A Tough, Super-Hard Surface for Countertops
Courtesy of Cambria
The superman of stone, quartz surfacing provides a nearly indestructible material, ideal for homeowners who want a beautiful countertop that they might occasionally spill wine on. Providing the look of natural stone with a mettle that laughs in the face of coffee, lemon juice, and high-maintenance care, its non-porous nature protects against more than just stains; it's also extremely hygienic, making it a food-safe choice.
Though quartz surfacing is sometimes referred to as "engineered" quartz, don't be fooled into thinking that you'll end up with a synthetic countertop. Expect pure natural quartz (generally upwards of 90 percent) mixed with epoxy resin binders. The care-free surface doesn't require sealants. Boasting the look of natural stone, quartz surfacing has a consistent color; its color should be very close to what you saw in the showroom.
Quick tip: Quartz surfacing is available in colors not found in nature, as the crushed stone is generally mixed with pigment. Take advantage, and choose a color that dazzles while still looking like stone.
Does not require sealants
Scratch-resistant with diamond-like hardness, you can cut on quartz (excessive force can damage it, however)
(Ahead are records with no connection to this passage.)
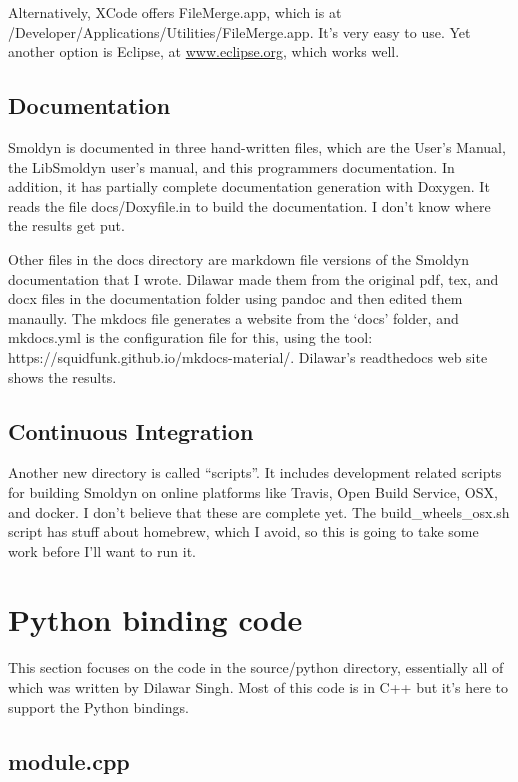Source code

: \documentclass {book}
\begin{document}
Alternatively, XCode offers FileMerge.app, which is at /Developer/Applications/Utilities/FileMerge.app. It's very easy to use. Yet another option is Eclipse, at \url{www.eclipse.org}, which works well.

\section{Documentation}

Smoldyn is documented in three hand-written files, which are the User's Manual, the LibSmoldyn user's manual, and this programmers documentation. In addition, it has partially complete documentation generation with Doxygen. It reads the file docs/Doxyfile.in to build the documentation. I don't know where the results get put.

Other files in the docs directory are markdown file versions of the Smoldyn documentation that I wrote. Dilawar made them from the original pdf, tex, and docx files in the documentation folder using pandoc and then edited them manaully. The mkdocs file generates a website from the `docs' folder, and mkdocs.yml is the configuration file for this, using the tool: https://squidfunk.github.io/mkdocs-material/. Dilawar's readthedocs web site shows the results.

\section{Continuous Integration}

Another new directory is called ``scripts''. It includes development related scripts for building Smoldyn on online platforms like Travis, Open Build Service, OSX, and docker. I don't believe that these are complete yet. The build\_wheels\_osx.sh script has stuff about homebrew, which I avoid, so this is going to take some work before I'll want to run it.


\chapter{Python binding code}

This section focuses on the code in the source/python directory, essentially all of which was written by Dilawar Singh. Most of this code is in C++ but it's here to support the Python bindings.

\section{module.cpp}
\end{document}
Its non-porous nature makes it virtually stain-free
Can be worked into a decorative edge
Though it can briefly tolerate moderate temperatures for a brief time, you'll want to use a hot pad or trivet when placing a hot pan on it
Integrated sinks are not available, as with solid surfacing
Though it's important to always follow your manufacturer's specific instructions, quartz surfacing producer Cambria recommends washing with warm water and a pH neutral, non-abrasive cleaner.
Similar to natural stone, depending on distribution in your area. Expect to pay $45-$125 per square foot.